Given data: Begin

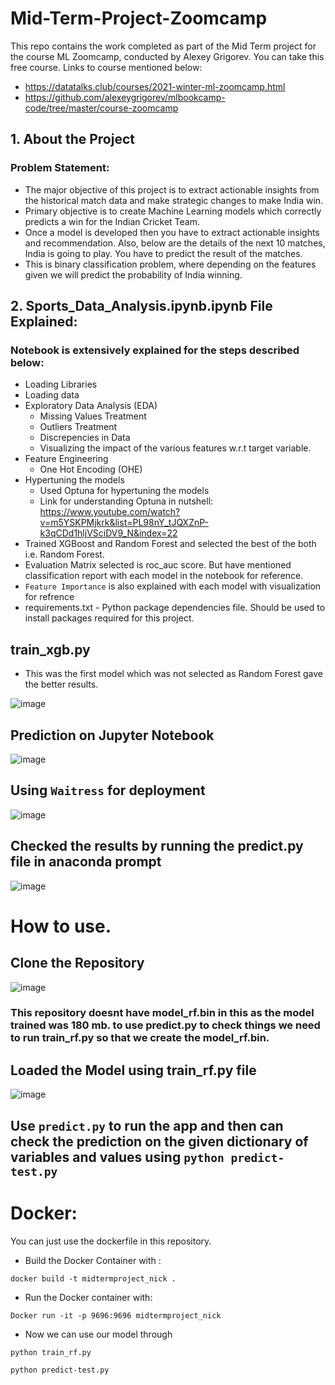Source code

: # Mid-Term-Project-Zoomcamp
This repo contains the work completed as part of the Mid Term project for the course ML Zoomcamp, conducted by Alexey Grigorev. 
You can take this free course. Links to course mentioned below:
- https://datatalks.club/courses/2021-winter-ml-zoomcamp.html
- https://github.com/alexeygrigorev/mlbookcamp-code/tree/master/course-zoomcamp

## 1. About the Project 
### **Problem Statement:**

- The major objective of this project is to extract actionable insights from the historical match data and make strategic changes to make India win. 
- Primary objective is to create Machine Learning models which correctly predicts a win for the Indian Cricket Team. 
- Once a model is developed then you have to extract actionable insights and recommendation. Also, below are the details of the next 10 matches, India is going to play. You have to predict the result of the matches.
- This is binary classification problem, where depending on the features given we will predict the probability of India winning.

## 2. Sports_Data_Analysis.ipynb.ipynb File Explained:
### Notebook is extensively explained for the steps described below:
- Loading Libraries
- Loading data
- Exploratory Data Analysis (EDA)
  - Missing Values Treatment
  - Outliers Treatment
  - Discrepencies in Data
  - Visualizing the impact of the various features w.r.t target variable.
- Feature Engineering
  - One Hot Encoding (OHE)
- Hypertuning the models 
  - Used Optuna for hypertuning the models
   - Link for understanding Optuna in nutshell: https://www.youtube.com/watch?v=m5YSKPMjkrk&list=PL98nY_tJQXZnP-k3qCDd1hljVSciDV9_N&index=22
- Trained XGBoost and Random Forest and selected the best of the both i.e. Random Forest.
- Evaluation Matrix selected is roc_auc score. But have mentioned classification report with each model in the notebook for reference.
- ``Feature Importance`` is also explained with each model with visualization for refrence 
- requirements.txt - Python package dependencies file. Should be used to install packages required for this project. 



## train_xgb.py 
- This was the first model which was not selected as Random Forest gave the better results.

![image](https://user-images.githubusercontent.com/80937106/139857571-42f1cfa4-4dbf-417e-8479-777b2f2810e5.png)
 
## Prediction on Jupyter Notebook
![image](https://user-images.githubusercontent.com/80937106/139857683-b7580843-f8b9-46a1-838d-78a01c1ec3ec.png)

## Using ``Waitress`` for deployment
![image](https://user-images.githubusercontent.com/80937106/139857735-28264a63-9e6e-484d-921a-75da46dd378a.png)


## Checked the results by running the predict.py file in anaconda prompt 
![image](https://user-images.githubusercontent.com/80937106/139857778-567065e4-9a74-4b74-b07d-3450f1ec5829.png)

# How to use.
## Clone the Repository
![image](https://user-images.githubusercontent.com/80937106/139857803-1d4f2de3-033b-444e-a4da-9c58d2c277aa.png)
### This repository doesnt have model_rf.bin in this as the model trained was 180 mb. to use predict.py to check things we need to run train_rf.py so that we create the model_rf.bin.

## Loaded the Model using train_rf.py file
![image](https://user-images.githubusercontent.com/80937106/139857842-87283b62-2abb-44e3-a74c-e6777ba712fb.png)

## Use ``predict.py`` to run the app and then can check the prediction on the given dictionary of variables and values using ``python predict-test.py``


# Docker:
You can just use the dockerfile in this repository.
- Build the Docker Container with :

``docker build -t midtermproject_nick .``
- Run the Docker container with:

``Docker run -it -p 9696:9696 midtermproject_nick`` 
- Now we can use our model through

``python train_rf.py``

``python predict-test.py``




 
 


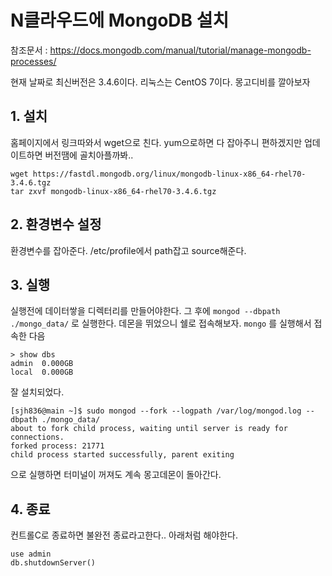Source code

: # N클라우드에 MongoDB 설치

참조문서 : https://docs.mongodb.com/manual/tutorial/manage-mongodb-processes/

현재 날짜로 최신버전은 3.4.6이다. 리눅스는 CentOS 7이다. 몽고디비를 깔아보자

## 1. 설치
홈페이지에서 링크따와서 wget으로 친다. yum으로하면 다 잡아주니 편하겠지만 업데이트하면 버전땜에 골치아플까봐..

	wget https://fastdl.mongodb.org/linux/mongodb-linux-x86_64-rhel70-3.4.6.tgz
	tar zxvf mongodb-linux-x86_64-rhel70-3.4.6.tgz 

## 2. 환경변수 설정
환경변수를 잡아준다. /etc/profile에서 path잡고 source해준다.

## 3. 실행
실행전에 데이터쌓을 디렉터리를 만들어야한다. 그 후에 `mongod --dbpath ./mongo_data/` 로 실행한다. 데몬을 뛰었으니 쉘로 접속해보자. `mongo` 를 실행해서 접속한 다음 

	> show dbs
	admin  0.000GB
	local  0.000GB

잘 설치되었다.

	[sjh836@main ~]$ sudo mongod --fork --logpath /var/log/mongod.log --dbpath ./mongo_data/
	about to fork child process, waiting until server is ready for connections.
	forked process: 21771
	child process started successfully, parent exiting

으로 실행하면 터미널이 꺼져도 계속 몽고데몬이 돌아간다.

## 4. 종료
컨트롤C로 종료하면 불완전 종료라고한다.. 아래처럼 해야한다.

	use admin
	db.shutdownServer()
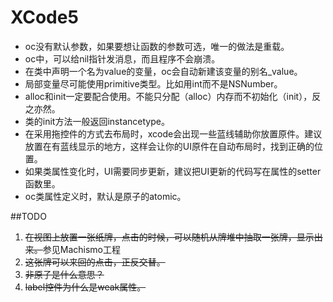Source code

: # XCode5
* oc没有默认参数，如果要想让函数的参数可选，唯一的做法是重载。
* oc中，可以给nil指针发消息，而且程序不会崩溃。
* 在类中声明一个名为value的变量，oc会自动新建该变量的别名_value。
* 局部变量尽可能使用primitive类型。比如用int而不是NSNumber。
* alloc和init一定要配合使用。不能只分配（alloc）内存而不初始化（init），反之亦然。
* 类的init方法一般返回instancetype。
* 在采用拖控件的方式去布局时，xcode会出现一些蓝线辅助你放置原件。建议放置在有蓝线显示的地方，这样会让你的UI原件在自动布局时，找到正确的位置。
* 如果类属性变化时，UI需要同步更新，建议把UI更新的代码写在属性的setter函数里。
* oc类属性定义时，默认是原子的atomic。


##TODO
1. ~~在视图上放置一张纸牌，点击的时候，可以随机从牌堆中抽取一张牌，显示出来。~~参见Machismo工程
2. ~~这张牌可以来回的点击，正反交替。~~
3. ~~非原子是什么意思？~~
4. ~~label控件为什么是weak属性。~~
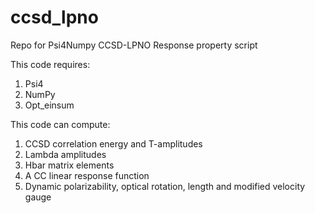 # ccsd_lpno
Repo for Psi4Numpy CCSD-LPNO Response property script

This code requires:
1. Psi4
2. NumPy
3. Opt_einsum

This code can compute:
1. CCSD correlation energy and T-amplitudes
2. Lambda amplitudes
3. Hbar matrix elements
4. A CC linear response function
5. Dynamic polarizability, optical rotation, length and modified velocity gauge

Given data: End

Task objective: Looking at the records above, which lines contain "Optuna"? Copy those lines.

Exercise solution:
  - Used Optuna for hypertuning the models
   - Link for understanding Optuna in nutshell: https://www.youtube.com/watch?v=m5YSKPMjkrk&list=PL98nY_tJQXZnP-k3qCDd1hljVSciDV9_N&index=22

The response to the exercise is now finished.